Elbette sıkışma ve zorlanmanın müzik kalitesini düşüren yönleri de vardır. Örneğin, dinlenmekte olan bir müzikte devreye yeni bir enstrumanın girdiğini düşünelim. Sıkışmanın yalnızca bu enstrumanın sesini etkilemesi beklenemez. Daha açık bir ifade ile sıkışma özellikle düşük kaliteli sistemlerde diğer enstrumanların ses seviyesinde gerçekte var olmayan ve dinleyene anlamsız gelen bir düşüşe neden olur. Artan zorlanma bu durumun algılanmasını güçleştirebilir ama her zaman tamamen engelleyebilmesini beklemek mümkün değildir. (Burada bahsedilen sıkışmanın kayıt esnasında her bir enstrumana ayrı ayrı ve çok hassas bir şekilde uygulanan bilinçli sıkıştırmadan oldukça farklı olduğunu unutmamak gerekir.)
Zorlanma her müzik sisteminde aynı şekilde ortaya çıkmaz. Örneğin bir sistem kalın seslerde daha çok zorlanma hissi yaratırken, bir diğeri orta kalınlıkta seslerde daha çok yaratabilir. Bir sistem müziğin çok sesli, karmaşık bölümlerinde daha çok zorlanma hissi yaratırken bir diğeri örneğin nefesli enstrumanlarda daha çok yaratabilir. Aslında değişken sayısı o kadar çoktur ki, herhangi bir sistemin hangi koşullarda ne kadar ve ne şekilde zorlanma hissi yaratacağını tahmin etmek pek mümkün değildir. Sonuç olarak müzik sistemleri zorlanma özellikleriyle vurgulama gibi özellikleri algılamamıza her zaman müzisyenlerin amaçladıkları ve icra ettikleri şekilde yardımcı olamazlar. Yani müziğin yorumunu değiştirirler. Bu nedenle zorlanma hissinin özellikle sanatsal değeri yüksek, karmaşık müziklerde gerçekçi dinamik aralığın yerini tutması çok zordur. Ayrıca zorlanma hissi yardımıyla güç hissi oluşturulurken hiçbir şekilde canlı müzikteki zerafet korunamaz.
Sonuç olarak kullanılan teknoloji ister lambalı amplifikatör, ister borusuz kolon veya bir başkası olsun kalite arttıkça ses “büyür”. Yani alçak seslerle yüksek sesler arasındaki seviye farkı artar, zorlanma hissi azalır.

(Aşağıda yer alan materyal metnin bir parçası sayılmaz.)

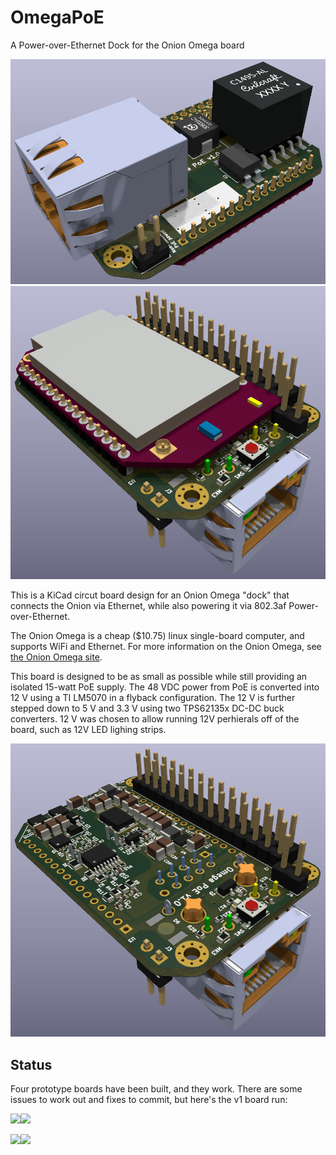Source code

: # OmegaPoE
A Power-over-Ethernet Dock for the Onion Omega board

![alt text](renders/omegaPoE1.png "Title")
![alt text](renders/omegaPoE2.png "Title")

This is a KiCad circut board design for an Onion Omega "dock" that connects the Onion via Ethernet, while also powering it via 802.3af Power-over-Ethernet.

The Onion Omega is a cheap ($10.75) linux single-board computer, and supports WiFi and Ethernet. For more information on the Onion Omega, see [the Onion Omega site](http://onion.io/omega2/).

This board is designed to be as small as possible while still providing an isolated 15-watt PoE supply. The 48 VDC power from PoE is converted into 12 V using a TI LM5070 in a flyback configuration. The 12 V is further stepped down to 5 V and 3.3 V using two TPS62135x DC-DC buck converters. 12 V was chosen to allow running 12V perhierals off of the board, such as 12V LED lighing strips. 

![alt text](renders/omegaPoE3.png "Title")

## Status
Four prototype boards have been built, and they work. There are some issues to work out and fixes to commit, but here's the v1 board run:

<img src="https://raw.githubusercontent.com/zeroping/OmegaPoE/master/renders/photo_assembled_iso.jpg" width="45%"><img src="https://raw.githubusercontent.com/zeroping/OmegaPoE/master/renders/photo_top_view.jpg" width="45%">

<img src="https://raw.githubusercontent.com/zeroping/OmegaPoE/master/renders/photo_unassembled_top.jpg" width="45%"><img src="https://raw.githubusercontent.com/zeroping/OmegaPoE/master/renders/photo_unassembled_bottom.jpg" width="45%">

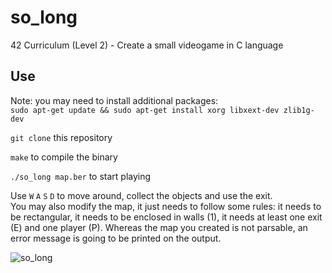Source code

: # so_long
42 Curriculum (Level 2) - Create a small videogame in C language

## Use

Note: you may need to install additional packages:  
`sudo apt-get update && sudo apt-get install xorg libxext-dev zlib1g-dev`  
  
  
`git clone` this repository  
  
`make` to compile the binary  
  
`./so_long map.ber` to start playing  
  
Use `W` `A` `S` `D` to move around, collect the objects and use the exit.  
You may also modify the map, it just needs to follow some rules: it needs to be rectangular, it needs to be enclosed in walls (1), it needs at least one exit (E) and one player (P). Whereas the map you created is not parsable, an error message is going to be printed on the output.
  
  
![so_long](https://user-images.githubusercontent.com/61493084/180640294-f08b32b2-4acf-4889-838d-693aef8ec25e.png)
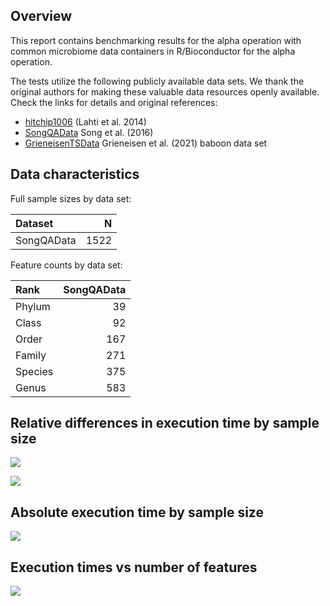 Overview
--------

This report contains benchmarking results for the alpha operation with
common microbiome data containers in R/Bioconductor for the alpha
operation.

The tests utilize the following publicly available data sets. We thank
the original authors for making these valuable data resources openly
available. Check the links for details and original references:

-   [hitchip1006](https://github.com/microbiome/miaTime/blob/master/R/data.R)
    (Lahti et al. 2014)
-   [SongQAData](https://microbiome.github.io/microbiomeDataSets/reference/SongQAData.html)
    Song et al. (2016)
-   [GrieneisenTSData](https://microbiome.github.io/microbiomeDataSets/reference/GrieneisenTSData.html)
    Grieneisen et al. (2021) baboon data set

Data characteristics
--------------------

Full sample sizes by data set:

<table>
<thead>
<tr class="header">
<th style="text-align: left;">Dataset</th>
<th style="text-align: right;">N</th>
</tr>
</thead>
<tbody>
<tr class="odd">
<td style="text-align: left;">SongQAData</td>
<td style="text-align: right;">1522</td>
</tr>
</tbody>
</table>

Feature counts by data set:

<table>
<thead>
<tr class="header">
<th style="text-align: left;">Rank</th>
<th style="text-align: right;">SongQAData</th>
</tr>
</thead>
<tbody>
<tr class="odd">
<td style="text-align: left;">Phylum</td>
<td style="text-align: right;">39</td>
</tr>
<tr class="even">
<td style="text-align: left;">Class</td>
<td style="text-align: right;">92</td>
</tr>
<tr class="odd">
<td style="text-align: left;">Order</td>
<td style="text-align: right;">167</td>
</tr>
<tr class="even">
<td style="text-align: left;">Family</td>
<td style="text-align: right;">271</td>
</tr>
<tr class="odd">
<td style="text-align: left;">Species</td>
<td style="text-align: right;">375</td>
</tr>
<tr class="even">
<td style="text-align: left;">Genus</td>
<td style="text-align: right;">583</td>
</tr>
</tbody>
</table>

Relative differences in execution time by sample size
-----------------------------------------------------

![](figs/%22testmethod%22_first_ratio.png)

![](figs/%22testmethod%22_second_ratio.png)

Absolute execution time by sample size
--------------------------------------

![](figs/%22testmethod%22_abs_by_time.png)

Execution times vs number of features
-------------------------------------

![](figs/%22testmethod%22_multi_ex_time.png)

Detay, sıkışma ve zorlanma insanın algı düzeneğini yanıltabilecek birçok faktörden yalnızca birkaçıdır. Sesin tonu, pürüzlülüğü, netliği, tınısı, ritmi ve belki de kelime dağarcığımızda dahi olmayan bazı özellikler müzikten aldığımız zevki olumlu veya olumsuz yönde etkilemektedirler. Bir müzik sisteminin ses kalitesinin dinlenerek değerlendirilmesinde temel sorun müzik sistemleri arasındaki farkların küçüklüğü değil, çoğu kişinin bu farkları doğru algılayacak bilgi ve deneyime sahip olmamasıdır.
3. Ses Kalitesi Değerlendirmesi Nasıl Yapılmalı?
3.1. Dinleme Koşulları ve Yöntemi
Bir müzik sistemini mümkün olduğunca gerçekçi değerlendirebilmek için dinleme koşullarıyla ilgili bazı hususlara özen göstermek gerekir:
- Dinleme işlemi sessiz, sakin bir ortamda gerçekleştirilmelidir.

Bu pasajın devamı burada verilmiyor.